ETA y la izquierda nacionalista nos han obligado a hablar de los presos, y de lo que los presos deben o dejan de deber a no se sabe quién. Nos han impuesto la idea de que la memoria tiene que ser de todo, del franquismo –porque justifica su nacimiento y su ser–, de los GAL y de los abusos policiales –maldita la hora en la que a alguien se le ocurrió denominarlo violencia de motivación política, lo que descarga la conciencia, si la tienen, de los miembros de ETA y de Batasuna– y de la violencia de ETA, porque algo tienen que poner de su parte, pero sin que se note.

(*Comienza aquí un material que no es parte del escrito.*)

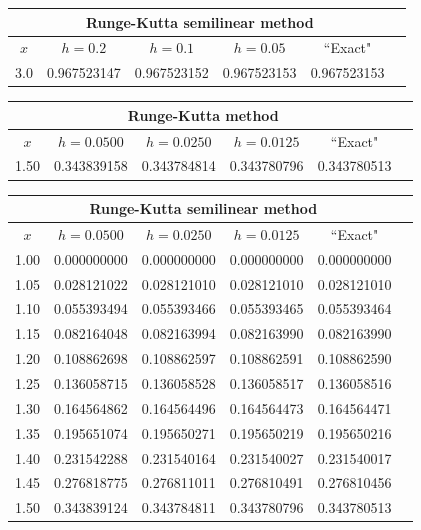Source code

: \hspace{.75in}
{\small
\begin{tabular}{|c|r|r|r|r|r|}
\hline
\multicolumn{5}{|c|}{Runge-Kutta semilinear method}\\\hline
\multicolumn{1}{|c|}{$x$}&
\multicolumn{1}{|c|}{$h=0.2$}&
\multicolumn{1}{|c|}{$h=0.1$}&
\multicolumn{1}{|c|}{$h=0.05$}&
\multicolumn{1}{|c|}{``Exact"}\\ \hline
3.0 & 0.967523147 & 0.967523152 & 0.967523153 & 0.967523153 \\
\hline
\end{tabular}}\bigskip

\small{
\begin{tabular}{|c|r|r|r|r|r|}
\hline
\multicolumn{5}{|c|}{Runge-Kutta method}\\\hline
\multicolumn{1}{|c|}{$x$}&
\multicolumn{1}{|c|}{$h=0.0500$}&
\multicolumn{1}{|c|}{$h=0.0250$}&
\multicolumn{1}{|c|}{$h=0.0125$}&
\multicolumn{1}{|c|}{``Exact"}\\ \hline
1.50 &0.343839158  & 0.343784814 & 0.343780796 & 0.343780513 \\
\hline
\end{tabular}}\bigskip

\hspace{.75in}
{\small
\begin{tabular}{|c|r|r|r|r|r|}
\hline
\multicolumn{5}{|c|}{Runge-Kutta semilinear method}\\
\hline
\multicolumn{1}{|c|}{$x$}&
\multicolumn{1}{|c|}{$h=0.0500$}&
\multicolumn{1}{|c|}{$h=0.0250$}&
\multicolumn{1}{|c|}{$h=0.0125$}&
\multicolumn{1}{|c|}{``Exact"}\\ \hline
1.00 & 0.000000000 & 0.000000000 & 0.000000000 & 0.000000000 \\
1.05 & 0.028121022 & 0.028121010 & 0.028121010 & 0.028121010 \\
1.10 & 0.055393494 & 0.055393466 & 0.055393465 & 0.055393464 \\
1.15 & 0.082164048 & 0.082163994 & 0.082163990 & 0.082163990 \\
1.20 & 0.108862698 & 0.108862597 & 0.108862591 & 0.108862590 \\
1.25 & 0.136058715 & 0.136058528 & 0.136058517 & 0.136058516 \\
1.30 & 0.164564862 & 0.164564496 & 0.164564473 & 0.164564471 \\
1.35 & 0.195651074 & 0.195650271 & 0.195650219 & 0.195650216 \\
1.40 & 0.231542288 & 0.231540164 & 0.231540027 & 0.231540017 \\
1.45 & 0.276818775 & 0.276811011 & 0.276810491 & 0.276810456 \\
1.50 & 0.343839124 & 0.343784811 & 0.343780796 & 0.343780513 \\
\hline
\end{tabular}}\bigskip

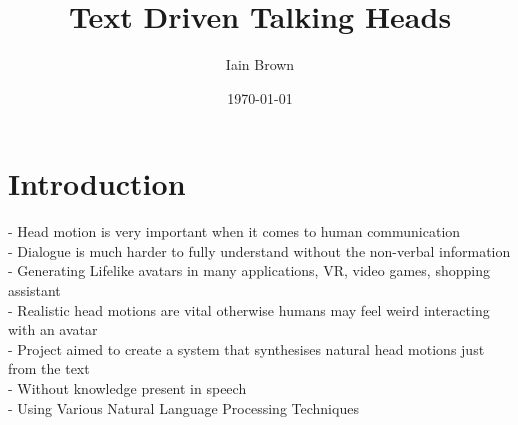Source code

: \documentclass[bsc,frontabs,twoside,singlespacing,parskip]{infthesis}
\begin{document}
\title{Text Driven Talking Heads}

\author{Iain Brown}

\date{\today}
\maketitle
\tableofcontents

\chapter{Introduction}

%

- Head motion is very important when it comes to human communication \\
- Dialogue is much harder to fully understand without the non-verbal information \\
- Generating Lifelike avatars in many applications, VR, video games, shopping assistant \\
- Realistic head motions are vital otherwise humans may feel weird interacting with an avatar \\
- Project aimed to create a system that synthesises natural head motions just from the text \\
- Without knowledge present in speech \\
- Using Various Natural Language Processing Techniques \\
\end{document}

Porque todo junto se mezcla, se anula mutuamente, se explica o legitima en complicadas y complejas idas y venidas de justificación mutua, todo es lo mismo, aunque no se equipara, y la necesidad misma de introducir esta palabra significa que todo está turbio, confuso. Nada tiene significado en sí mismo, todo significado está esterilizado por la referencia mutua. Y todo porque es necesario conseguir la legitimación de los que, desde una posición de nacionalismo radical, no son capaces de condenar la historia de terror de ETA en cuanto tal, porque son ellos los que nos dan legitimación democrática a los demás.

¿Cuesta tanto trabajar la memoria de la Guerra Civil por su cuenta, incluyendo en ese trabajo que también fue civil en Euskadi, que no fue una guerra de buenos vascos contra malos españoles? ¿Cuesta tanto trabajar la memoria del franquismo por su cuenta, recordando lo que decía quien fuera arzobispo de París, cardenal Lustiger, con su frase de que los franceses nunca agradecerían lo suficiente a De Gaulle haberles hecho creíble la mentira de la Resistencia? ¿Y cuesta tanto dedicarle el trabajo necesario a la violencia terrorista de ETA, a sus víctimas primarias, los asesinados, a su silencio obligado a sangre y fuego, y a las consecuencias en las víctimas de los parientes y amigos de esas víctimas primarias, sin olvidar el daño al bien público principal de la vida en común, la libertad para vivir en paz?

No. Todo tiene que entrar en la trituradora, en el exprimidor para reducirlo en su significado a la nada, y producir una papilla en la que no se distingue nada de lo que inicialmente eran elementos separados. No hay memoria ni conocimiento sin discernimiento. Todo junto y sin separación es igual a anulación de la memoria y del desconocimiento. Y el único resultado de una papilla como la que estamos preparando en la sociedad y en la política vasca para no molestar a los nacionalistas es una diarrea, que en este caso es una diarrea moral que no tiene remedio.

Nunca he deseado tanto como en los últimos meses estar en condiciones de disponer de una gran cantidad de dinero para ponerlo en manos de asociaciones y fundaciones de víctimas del terrorismo para que pudieran poner en marcha, por su cuenta, un centro de la memoria de la violencia y el terror de ETA y de la memoria de los asesinados por ETA, para ofrecerlo a la sociedad vasca como el último servicio de los que fueron acallados para siempre.